--- WHAT TO PRODUCE ---
In your copy of the data, include no pictures and alter nothing else.

--- EXTRACTED DATA ---
....

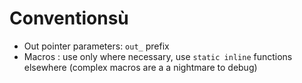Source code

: # Conventionsù

- Out pointer parameters: `out_` prefix
- Macros : use only where necessary, use `static inline` functions elsewhere (complex macros are a a nightmare to debug)
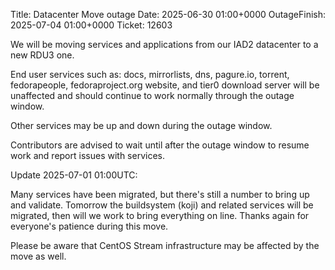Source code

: Title: Datacenter Move outage
Date: 2025-06-30 01:00+0000
OutageFinish: 2025-07-04 01:00+0000
Ticket: 12603

We will be moving services and applications from our IAD2 datacenter to a new RDU3 one.

End user services such as: docs, mirrorlists, dns, pagure.io, torrent, fedorapeople, fedoraproject.org website, and tier0 download server will be unaffected and should continue to work normally through the outage window.

Other services may be up and down during the outage window.

Contributors are advised to wait until after the outage window to resume work and report issues with services.

Update 2025-07-01 01:00UTC:

Many services have been migrated, but there's still a number to bring up and validate.
Tomorrow the buildsystem (koji) and related services will be migrated, then will we
work to bring everything on line. Thanks again for everyone's patience during this move.

Please be aware that CentOS Stream infrastructure may be affected by the move as well.
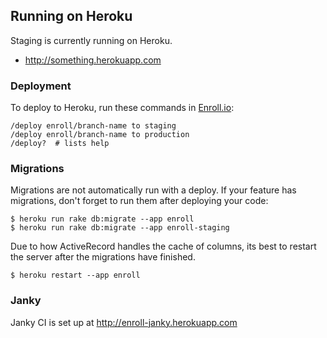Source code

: ## Running on Heroku

Staging is currently running on Heroku.

* http://something.herokuapp.com

### Deployment

To deploy to Heroku, run these commands in [Enroll.io][chat]:

    /deploy enroll/branch-name to staging
    /deploy enroll/branch-name to production
    /deploy?  # lists help

### Migrations

Migrations are not automatically run with a deploy. If your feature has
migrations, don't forget to run them after deploying your code:

    $ heroku run rake db:migrate --app enroll
    $ heroku run rake db:migrate --app enroll-staging

Due to how ActiveRecord handles the cache of columns, its best to restart the
server after the migrations have finished.

    $ heroku restart --app enroll

### Janky

Janky CI is set up at http://enroll-janky.herokuapp.com

[chat]: https://launchwise.campfirenow.com/room/564908
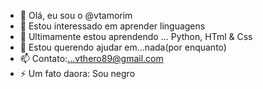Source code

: - 👋 Olá, eu sou o  @vtamorim
- 👀 Estou interessado em aprender linguagens
- 🌱 Ultimamente estou aprendendo ... Python, HTml & Css
- 💞️ Estou querendo ajudar em...nada(por enquanto)
- 📫 Contato:...vthero89@gmail.com
- ⚡ Um fato daora: Sou negro

<!---
vtamorim/vtamorim is a ✨ special ✨ repository because its `README.md` (this file) appears on your GitHub profile.
You can click the Preview link to take a look at your changes.
--->
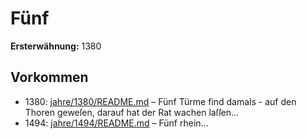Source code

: # Fünf

**Ersterwähnung:** 1380

## Vorkommen
- 1380: [jahre/1380/README.md](../jahre/1380/README.md) – Fünf Türme find damals - auf den Thoren geweſen,
darauf hat der Rat wachen laſſen...
- 1494: [jahre/1494/README.md](../jahre/1494/README.md) – Fünf rhein...
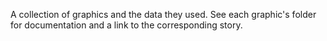A collection of graphics and the data they used. See each graphic's folder for documentation and a link to the corresponding story.
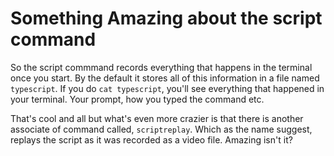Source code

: # Something Amazing about the script command

So the script commmand records everything that happens in the terminal once you start.
By the default it stores all of this information in a file named `typescript`.
If you do `cat typescript`, you'll see everything that happened in your terminal.
Your prompt, how you typed the command etc.

That's cool and all but what's even more crazier is that there is another associate of command called,
`scriptreplay`. Which as the name suggest, replays the script as it was recorded as a video file.
Amazing isn't it?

....

--- OUTPUT OF THE EXERCISE ---
Source code

: # Conventionsù

- Out pointer parameters: `out_` prefix
- Macros : use only where necessary, use `static inline` functions elsewhere (complex macros are a a nightmare to debug)
Source code

: Title: Datacenter Move outage
Date: 2025-06-30 01:00+0000
OutageFinish: 2025-07-04 01:00+0000
Ticket: 12603

We will be moving services and applications from our IAD2 datacenter to a new RDU3 one.

End user services such as: docs, mirrorlists, dns, pagure.io, torrent, fedorapeople, fedoraproject.org website, and tier0 download server will be unaffected and should continue to work normally through the outage window.

Other services may be up and down during the outage window.

Contributors are advised to wait until after the outage window to resume work and report issues with services.

Update 2025-07-01 01:00UTC:

Many services have been migrated, but there's still a number to bring up and validate.
Tomorrow the buildsystem (koji) and related services will be migrated, then will we
work to bring everything on line. Thanks again for everyone's patience during this move.

Please be aware that CentOS Stream infrastructure may be affected by the move as well.
Source code

: ## Running on Heroku

Staging is currently running on Heroku.

* http://something.herokuapp.com

### Deployment

To deploy to Heroku, run these commands in [Enroll.io][chat]:

    /deploy enroll/branch-name to staging
    /deploy enroll/branch-name to production
    /deploy?  # lists help

### Migrations

Migrations are not automatically run with a deploy. If your feature has
migrations, don't forget to run them after deploying your code:

    $ heroku run rake db:migrate --app enroll
    $ heroku run rake db:migrate --app enroll-staging

Due to how ActiveRecord handles the cache of columns, its best to restart the
server after the migrations have finished.

    $ heroku restart --app enroll

### Janky

Janky CI is set up at http://enroll-janky.herokuapp.com

[chat]: https://launchwise.campfirenow.com/room/564908
Source code

: - 👋 Olá, eu sou o  @vtamorim
- 👀 Estou interessado em aprender linguagens
- 🌱 Ultimamente estou aprendendo ... Python, HTml & Css
- 💞️ Estou querendo ajudar em...nada(por enquanto)
- 📫 Contato:...vthero89@gmail.com
- ⚡ Um fato daora: Sou negro

<!---
vtamorim/vtamorim is a ✨ special ✨ repository because its `README.md` (this file) appears on your GitHub profile.
You can click the Preview link to take a look at your changes.
--->
Source code

: # Fünf

**Ersterwähnung:** 1380

## Vorkommen
- 1380: [jahre/1380/README.md](../jahre/1380/README.md) – Fünf Türme find damals - auf den Thoren geweſen,
darauf hat der Rat wachen laſſen...
- 1494: [jahre/1494/README.md](../jahre/1494/README.md) – Fünf rhein...
A collection of graphics and the data they used. See each graphic's folder for documentation and a link to the corresponding story.
Source code

: # Something Amazing about the script command

So the script commmand records everything that happens in the terminal once you start.
By the default it stores all of this information in a file named `typescript`.
If you do `cat typescript`, you'll see everything that happened in your terminal.
Your prompt, how you typed the command etc.

That's cool and all but what's even more crazier is that there is another associate of command called,
`scriptreplay`. Which as the name suggest, replays the script as it was recorded as a video file.
Amazing isn't it?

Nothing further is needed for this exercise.